While critical reception to “Paint it Black” was initially tepid, the song is now treated with universal acclaim.

3. “Sympathy for the Devil”

Song Year: 1968

“Sympathy for the Devil” captures the mischievous spirit of the Stones. The song has a wry sense of humor, as Mick Jagger sings in first person as Satan, detailing his exploits across historical tragedies and ruin.

Jagger took inspiration for the lyrics from the poet Baudelaire and Mikhail Bulgakov's masterpiece, The Master and Margarita.

The song incited controversy, causing critics to accuse the Stones of Satanism. But all press is good press, and “Sympathy for the Devil” ended up on several best-of lists.

Guns N' Roses notably covered the song in 1994, giving “Sympathy for the Devil” a second life.

4. “Wild Horses”

Song Year: 1971

“Wild Horses” moves us from existential horror into quiet melancholy. The song's lyrics discuss the angst of being on the road and longing for something permanent and fixed.

“Wild Horses” has a stunning chorus that begs listeners to sing along. The song seems made for barrooms, two drinks before the last call.

“Wild Horses” performed well on the charts upon release and earned the Stones more representation on Rolling Stone magazine's 500 greatest songs of all time list, coming in at number 334.

The Sundays recorded a notable cover of “Wild Horses” used in several popular media pieces and introduced the song to a new generation.

5. “Under my Thumb”

Song Year: 1966

“Under my Thumb” makes up for its challenging lyrics by being absurdly catchy. Mick Jagger's lyrics revel in turning the tables on a female partner who had previously dominated him.

The song is tongue-in-cheek, celebrating the ways the singer keeps the woman under his thumb.

While some listeners may take umbrage with “Under my Thumb”‘s gender politics, Jagger himself didn't take the lyrics particularly seriously, describing it as jokey.
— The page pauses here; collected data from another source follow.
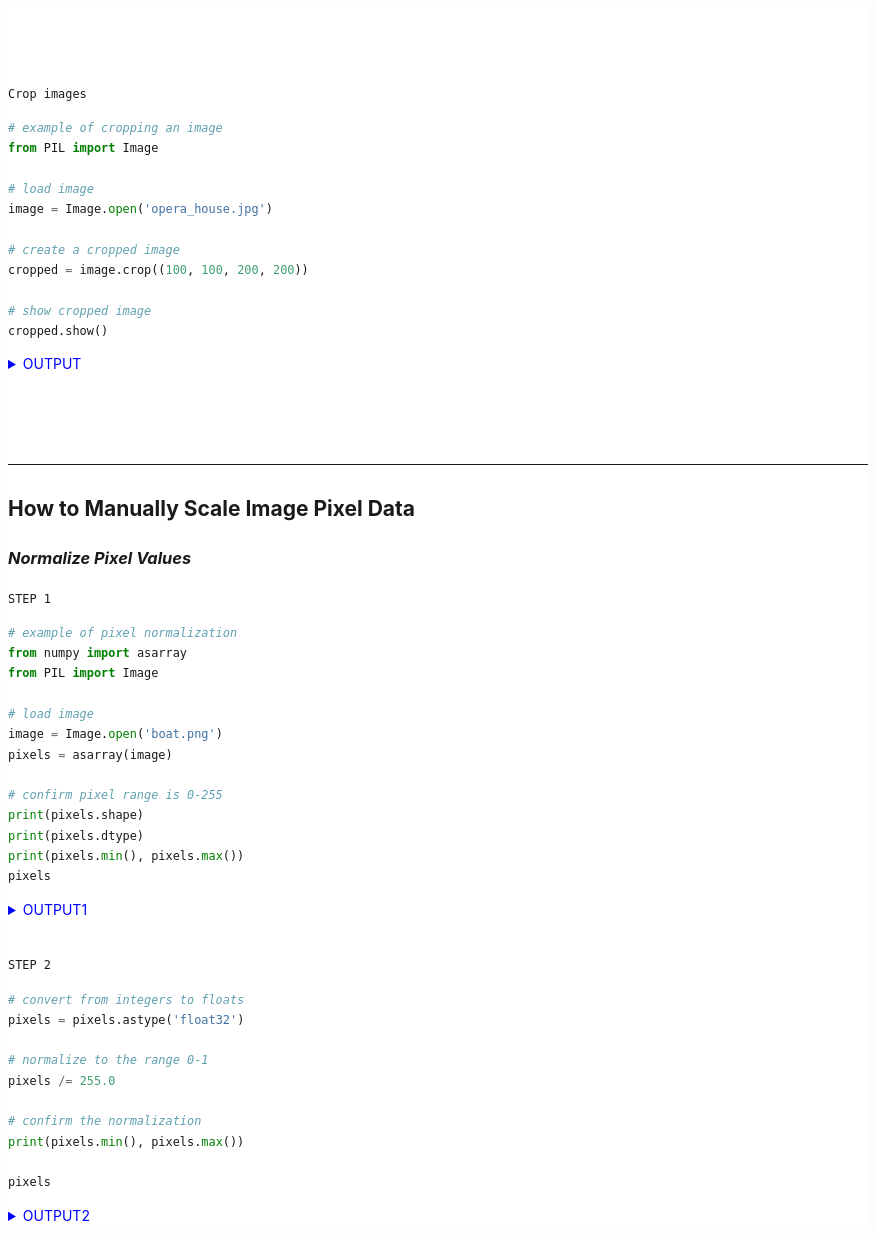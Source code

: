 <br><br><br>

`Crop images`
```python
# example of cropping an image 
from PIL import Image

# load image
image = Image.open('opera_house.jpg') 

# create a cropped image 
cropped = image.crop((100, 100, 200, 200))

# show cropped image 
cropped.show()
```
<details markdown="1"><summary class='jb-small' style="color:blue">OUTPUT</summary></details>

<br><br><br>

<hr class="division2">

## **How to Manually Scale Image Pixel Data**

### ***Normalize Pixel Values***

`STEP 1`
```python
# example of pixel normalization
from numpy import asarray
from PIL import Image

# load image
image = Image.open('boat.png')
pixels = asarray(image)

# confirm pixel range is 0-255
print(pixels.shape)
print(pixels.dtype)
print(pixels.min(), pixels.max())
pixels
```
<details markdown="1"><summary class='jb-small' style="color:blue">OUTPUT1</summary></details>

<br>

`STEP 2`
```python
# convert from integers to floats
pixels = pixels.astype('float32')

# normalize to the range 0-1
pixels /= 255.0

# confirm the normalization
print(pixels.min(), pixels.max())

pixels
```
<details markdown="1"><summary class='jb-small' style="color:blue">OUTPUT2</summary></details>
Unfortunately, “Under my Thumb” is bound to the tragedy at Altamont. The Stones were playing the song when Alan Passaro stabbed Meredith Hunter.

6. “She's a Rainbow”

Song Year: 1967

Ted Lasso dedicated an entire episode to “She's a Rainbow,” The Rolling Stone's prettiest song. The song is a lovely and poetic ode to the singer's beloved.

“She's a Rainbow” has a psychedelic structure, featuring bright piano and the Mellotron. Led Zeppelin's John Paul Jones created the song's string arrangement.

“She's a Rainbow” performed well for the Rolling Stones, charting in Canada, multiple European nations, and the United States.

7. “Angie”

Song Year: 1973

“Angie” draws listeners in with its story about heartbreak and the end of a relationship. The Mick Jagger penned lyrics address the titular Angie, telling her they tried their best to make their love work, but both partners were unhappy.

Keith Richards has cited multiple inspirations for the song's title, ranging from Angie Dickinson to Richards's daughter, Angela.

“Angie” performed well for the Stones, charting globally.

8. “Satisfaction”

Song Year: 1965

Mick Jagger's failure to achieve satisfaction brought the Rolling Stones one of their biggest hits.

Jagger's lyrics talk about the frustration of both a commercial and sexual nature. The singer laments the way the modern world keeps trying to sell him products he doesn't want. He also suggests he's having some trouble with the ladies. Both sentiments caused an uproar among older audiences.

“Satisfaction” was a massive hit, rocketing the Stones to international stardom. Rolling Stone ranked it 31st on their list of the 500 greatest songs of all time.

9. “Honky Tonk Women”

Song Year: 1969

“Honky Tonk Women” finds the Rolling Stones departing from their traditional sound and taking a turn into outlaw country territory.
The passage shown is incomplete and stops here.